Im März 2018 wurde die linke Politikerin Marielle Franco, die sich für die Rechte von Schwarzen und Favela-Bewohnern in Brasilien einsetzte, in Rio erschossen. Der Mord löste eine Protestwelle gegen die steigende Kriminalität aus, von der letztendlich der Rechtsextremist Bolsonaro an der Wahlurne profitieren konnte. Rund ein Jahr später sind nun zwei Mitglieder der Militärpolizei verhaftet worden, die im Verdacht stehen, diesen Anschlag langfristig geplant und ausgeführt zu haben.

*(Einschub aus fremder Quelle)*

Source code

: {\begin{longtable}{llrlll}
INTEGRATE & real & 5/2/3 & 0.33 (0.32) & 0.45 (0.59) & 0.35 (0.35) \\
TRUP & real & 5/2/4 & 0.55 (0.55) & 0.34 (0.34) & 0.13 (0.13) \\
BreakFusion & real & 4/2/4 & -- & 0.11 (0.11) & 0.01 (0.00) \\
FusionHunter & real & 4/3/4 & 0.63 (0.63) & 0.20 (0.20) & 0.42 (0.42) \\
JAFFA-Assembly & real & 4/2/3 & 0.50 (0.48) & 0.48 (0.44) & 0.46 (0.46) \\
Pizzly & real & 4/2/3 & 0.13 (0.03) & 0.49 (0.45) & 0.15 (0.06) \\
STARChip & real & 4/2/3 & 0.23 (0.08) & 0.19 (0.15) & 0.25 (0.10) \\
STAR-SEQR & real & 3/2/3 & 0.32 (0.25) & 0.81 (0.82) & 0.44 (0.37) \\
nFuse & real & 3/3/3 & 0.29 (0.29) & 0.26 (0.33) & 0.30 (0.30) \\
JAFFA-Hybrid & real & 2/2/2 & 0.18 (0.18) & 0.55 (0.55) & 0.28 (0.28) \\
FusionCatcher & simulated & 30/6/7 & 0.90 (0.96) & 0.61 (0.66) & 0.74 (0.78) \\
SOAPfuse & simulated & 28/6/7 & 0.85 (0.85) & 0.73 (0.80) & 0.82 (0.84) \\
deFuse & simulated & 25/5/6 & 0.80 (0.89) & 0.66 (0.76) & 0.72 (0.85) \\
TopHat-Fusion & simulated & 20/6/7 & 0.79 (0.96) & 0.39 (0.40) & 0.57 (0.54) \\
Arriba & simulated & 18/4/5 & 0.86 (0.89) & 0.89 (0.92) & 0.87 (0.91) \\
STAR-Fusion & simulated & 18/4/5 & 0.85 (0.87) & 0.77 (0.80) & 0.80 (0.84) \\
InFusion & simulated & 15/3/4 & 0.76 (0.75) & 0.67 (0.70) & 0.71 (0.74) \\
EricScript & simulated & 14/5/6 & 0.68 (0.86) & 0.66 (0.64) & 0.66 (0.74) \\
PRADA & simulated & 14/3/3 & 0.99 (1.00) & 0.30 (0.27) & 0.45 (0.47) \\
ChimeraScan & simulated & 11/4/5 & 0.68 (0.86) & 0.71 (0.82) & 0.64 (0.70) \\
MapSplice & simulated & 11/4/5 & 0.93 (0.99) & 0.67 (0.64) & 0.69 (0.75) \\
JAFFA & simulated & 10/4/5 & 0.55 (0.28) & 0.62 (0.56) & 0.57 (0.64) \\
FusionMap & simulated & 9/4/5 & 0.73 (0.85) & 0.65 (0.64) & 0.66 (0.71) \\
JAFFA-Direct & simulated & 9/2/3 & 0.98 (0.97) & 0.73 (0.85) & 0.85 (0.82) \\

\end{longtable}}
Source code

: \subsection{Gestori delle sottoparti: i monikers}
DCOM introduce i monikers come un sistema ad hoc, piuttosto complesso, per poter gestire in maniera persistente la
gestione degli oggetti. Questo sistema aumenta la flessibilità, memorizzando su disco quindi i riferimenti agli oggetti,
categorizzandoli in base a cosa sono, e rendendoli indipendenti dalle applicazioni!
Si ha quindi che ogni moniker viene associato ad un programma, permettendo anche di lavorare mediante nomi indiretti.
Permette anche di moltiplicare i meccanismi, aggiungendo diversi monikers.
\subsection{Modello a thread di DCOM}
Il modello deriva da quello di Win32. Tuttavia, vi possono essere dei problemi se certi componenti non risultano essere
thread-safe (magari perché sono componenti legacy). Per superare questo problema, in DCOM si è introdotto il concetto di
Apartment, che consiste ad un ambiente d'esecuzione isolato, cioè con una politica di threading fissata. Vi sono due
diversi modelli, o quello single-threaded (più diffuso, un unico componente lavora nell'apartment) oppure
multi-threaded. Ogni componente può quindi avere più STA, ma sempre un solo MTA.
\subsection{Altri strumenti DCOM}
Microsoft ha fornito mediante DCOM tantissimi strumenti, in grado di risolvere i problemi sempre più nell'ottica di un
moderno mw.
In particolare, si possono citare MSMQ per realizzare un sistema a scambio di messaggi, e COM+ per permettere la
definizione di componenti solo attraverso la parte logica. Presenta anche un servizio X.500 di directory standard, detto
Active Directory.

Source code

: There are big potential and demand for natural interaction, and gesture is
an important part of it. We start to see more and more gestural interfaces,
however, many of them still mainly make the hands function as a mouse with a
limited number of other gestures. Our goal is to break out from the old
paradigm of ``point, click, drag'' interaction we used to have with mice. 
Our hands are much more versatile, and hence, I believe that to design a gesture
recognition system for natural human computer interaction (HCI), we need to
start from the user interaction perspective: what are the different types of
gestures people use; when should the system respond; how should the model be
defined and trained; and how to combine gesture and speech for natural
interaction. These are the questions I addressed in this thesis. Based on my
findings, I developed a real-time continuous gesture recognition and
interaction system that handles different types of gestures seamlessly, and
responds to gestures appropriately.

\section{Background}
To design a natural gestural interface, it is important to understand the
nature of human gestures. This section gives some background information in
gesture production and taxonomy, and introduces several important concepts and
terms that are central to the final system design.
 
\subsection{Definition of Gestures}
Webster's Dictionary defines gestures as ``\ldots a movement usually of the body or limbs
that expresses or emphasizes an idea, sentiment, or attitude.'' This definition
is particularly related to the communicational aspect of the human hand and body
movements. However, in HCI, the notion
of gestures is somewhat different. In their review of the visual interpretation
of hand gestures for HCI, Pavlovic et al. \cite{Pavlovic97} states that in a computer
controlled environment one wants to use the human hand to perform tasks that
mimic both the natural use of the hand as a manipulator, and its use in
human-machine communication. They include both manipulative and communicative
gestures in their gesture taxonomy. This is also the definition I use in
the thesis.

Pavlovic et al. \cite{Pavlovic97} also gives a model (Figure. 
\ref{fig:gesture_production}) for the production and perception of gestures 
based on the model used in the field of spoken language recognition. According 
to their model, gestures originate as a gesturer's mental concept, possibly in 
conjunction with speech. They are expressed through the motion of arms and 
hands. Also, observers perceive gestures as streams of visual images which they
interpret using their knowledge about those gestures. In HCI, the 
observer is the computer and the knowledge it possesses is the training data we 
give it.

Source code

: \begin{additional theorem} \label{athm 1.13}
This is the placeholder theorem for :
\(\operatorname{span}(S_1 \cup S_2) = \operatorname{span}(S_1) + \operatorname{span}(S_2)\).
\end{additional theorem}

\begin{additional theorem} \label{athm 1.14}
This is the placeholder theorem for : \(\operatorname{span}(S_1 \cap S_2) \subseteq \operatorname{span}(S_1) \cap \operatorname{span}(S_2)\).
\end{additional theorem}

Dabei scheint es Verbindungen zwischen den Tätern und der Familie des Präsidenten zu geben. Die Familien kannten sich offensichtlich. Zum einen soll ein Sohn von Bolsonaro eine intime Beziehung mit der Tochter eines der mutmaßlichen Täter unterhalten haben, wie brasilianische Medien unlängst meldeten.
Inzwischen sind auch Fotos aufgetaucht, die den derzeitigen Präsidenten mit einem der mutmaßlichen Mörder von Marielle Franco in freundschaftlicher Atmosphäre zeigen. Der Militärpolizist wohnte in derselben Wohnanlage wie Brasiliens neuer "starker Mann".
Diese neuen Enthüllungen würden den Druck auf den Präsidenten ansteigen lassen, seine Verbindungen zu den brutalen paramilitärischen Gangs offenzulegen, die "weite Teile Rio de Janeiros" kontrollierten, berichtete The Guardian. Diese zumeist aus Polizisten sich zusammensetzenden informellen Milizen, die schon vor Bolsonaros Amtsantritt zumeist von Geschäftsleuten angeheuert würden, um nach Feierabend Slumbewohner oder Störenfriede zu beseitigen, setzen nun offenbar auf einen weiteren Aufschwung. Diese erste Affäre seiner Amtszeit würde "Fragen nach den angeblichen Mafia-Verbindungen" Bolsonaros aufwerfen.